Déforestation : l'agriculture française, grande responsable ?
- Léa Calleau
- 28 août 2020
- 3 min de lecture
Dernière mise à jour : 3 oct. 2020
"Déforestation, la France complice", condamne l'ONG GreenPeace, qui pointe régulièrement la responsabilité de l'élevage français et ses besoins en soja. Mais si la France arrêtait ses importations de soja, cela mettrait-il fin à la déforestation ? Quel est précisément le rôle de notre agriculture ?

Sans soja, point d'élevage. C'est le constat (en partie contestable) des éleveurs. Cette plante très protéinée s'est rendue incontournable dans la ration des porcs, volailles et vaches laitières. Trois pays dominent la production mondiale : les États-Unis, le Brésil et l'Argentine. Au Brésil, les cultivateurs rognent chaque année sur la forêt pour agrandir les parcelles.
Benoît Rouillé, responsable de projets à l'Institut de l'élevage Idele, rappelle quelques faits : "la France importe 3,3 Mt (millions de tonnes) de soja par an. Sur ces 3,3 millions, 2,4 Mt le sont sous forme de tourteaux de soja (voir encadré ci-dessous). Ces importations sont passées de 4,6 Mt en 2003 à 2,4 Mt en 2018, soit une baisse de 47,80%." Les filières ont pris conscience du problème et travaillent sur des solutions pour réduire leur dépendance.
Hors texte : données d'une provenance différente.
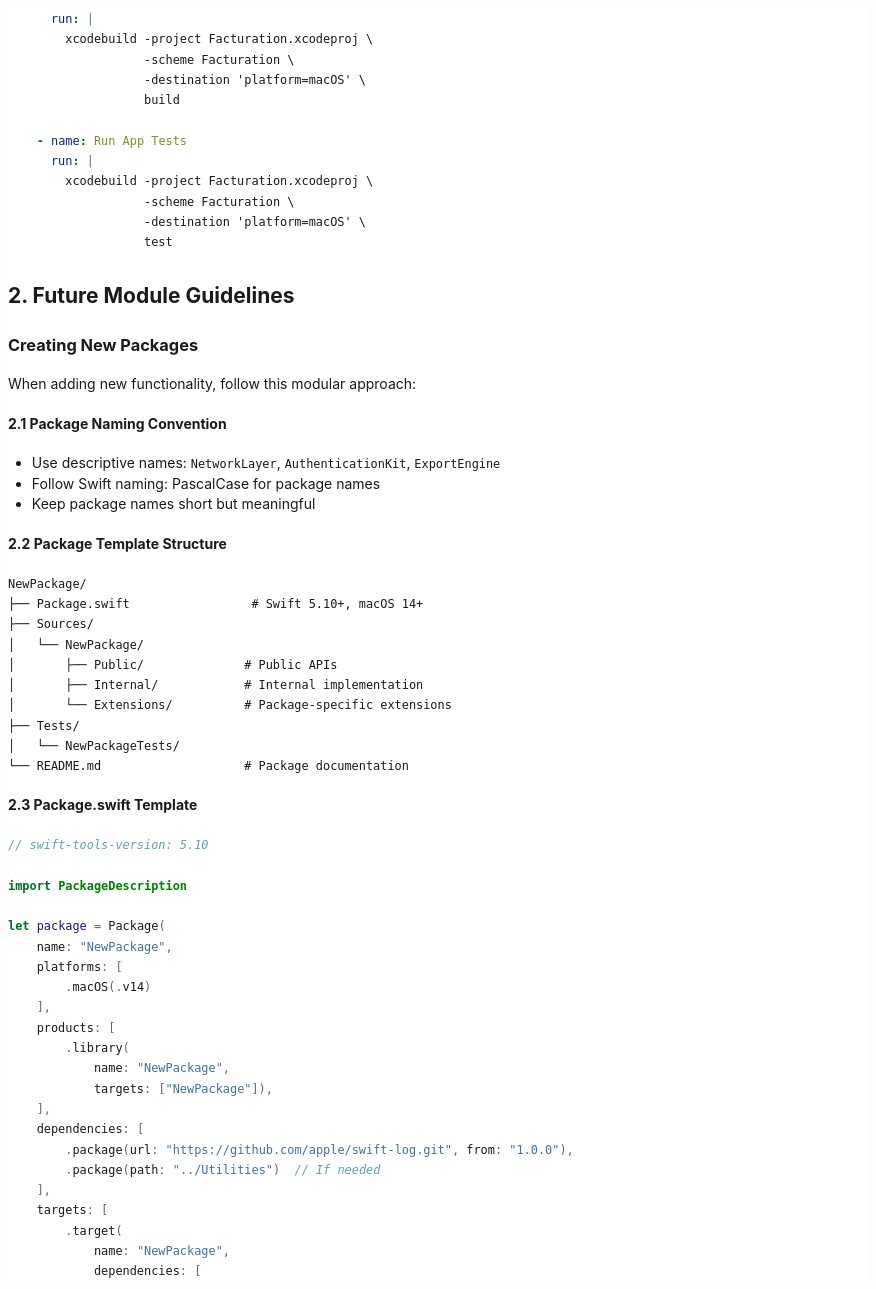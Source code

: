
 ```yaml
      run: |
        xcodebuild -project Facturation.xcodeproj \
                   -scheme Facturation \
                   -destination 'platform=macOS' \
                   build
    
    - name: Run App Tests
      run: |
        xcodebuild -project Facturation.xcodeproj \
                   -scheme Facturation \
                   -destination 'platform=macOS' \
                   test
```

## 2. Future Module Guidelines

### Creating New Packages

When adding new functionality, follow this modular approach:

#### 2.1 Package Naming Convention
- Use descriptive names: `NetworkLayer`, `AuthenticationKit`, `ExportEngine`
- Follow Swift naming: PascalCase for package names
- Keep package names short but meaningful

#### 2.2 Package Template Structure
```
NewPackage/
├── Package.swift                 # Swift 5.10+, macOS 14+
├── Sources/
│   └── NewPackage/
│       ├── Public/              # Public APIs
│       ├── Internal/            # Internal implementation
│       └── Extensions/          # Package-specific extensions
├── Tests/
│   └── NewPackageTests/
└── README.md                    # Package documentation
```

#### 2.3 Package.swift Template
```swift
// swift-tools-version: 5.10

import PackageDescription

let package = Package(
    name: "NewPackage",
    platforms: [
        .macOS(.v14)
    ],
    products: [
        .library(
            name: "NewPackage",
            targets: ["NewPackage"]),
    ],
    dependencies: [
        .package(url: "https://github.com/apple/swift-log.git", from: "1.0.0"),
        .package(path: "../Utilities")  // If needed
    ],
    targets: [
        .target(
            name: "NewPackage",
            dependencies: [
```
La France et le reste du monde
Cette dépendance aux protéines végétales étrangères est estimée à 40-45% pour la France, 70% pour l'Europe. L'Union européenne est le deuxième importateur mondial (12,2 Mt), loin derrière la Chine (51,3 Mt) qui capte 80% des exportations de graines de soja mondiales et 65% des produits soja exportés par le Brésil. Cette importation massive par la Chine est liée à l'augmentation de la consommation de viande.
Aujourd'hui, même si les éleveurs français parvenaient à se passer du soja brésilien, les incendies continueraient de ravager l'Amazonie. Ces chiffres remettent la responsabilité de la France à sa juste place, sans pour autant légitimer cette déforestation importée, contre laquelle le gouvernement français a lancé un plan de lutte en 2018.

Relocaliser ou remplacer
La culture de soja en France reste très limitée, avec une production qui oscille depuis trente ans entre 100 et 300 000 tonnes. La moitié est destinée à l'alimentation humaine. La relocalisation de cette culture sur le territoire national a pourtant bénéficié d'aides financières et de plan de communication par les coopératives pour motiver les agriculteurs. Sa gourmandise en eau a été un premier frein. "Le soja consomme à peu près autant d’eau qu’un maïs plein irrigué", détaille le directeur de la coopérative Sèvre et Belle, Médéric Brunet. Avec 15% d'agriculteurs irrigants, la plante a du mal à gagner du terrain. À cela s'est ajouté la difficulté de trouver l'équation entre un prix rémunérateur pour le cultivateur et un coût raisonnable pour l'éleveur. Des cultures de soja non OGM se sont tout de même implantées pour des produits haut de gamme (beurre AOP Poitou-Charentes, Lait de Pamplie...).
À défaut de produire du soja, il est envisageable de le remplacer. Fèverole, lupin, luzerne, colza ou pois de printemps sont des protéagineux de substitution intéressants. Pour Antoine Bretaudeau, directeur de l'usine de fabrication d'alimentation animale Arrivée Bellanné, "il ne faut pas miser sur un seul produit." Si des études ont montré qu'il était possible de remplacer le soja dans les élevages de vache laitière, il n'est pas encore démontré que les volailles et les porcs peuvent s'en passer, alors que ce sont les plus gros consommateurs.
Le tourteau de soja, quésaco ?

On appelle "tourteau" la farine de soja, généralement produite à partir des résidus laissés après l'extraction de l'huile par trituration (broyage) des graines.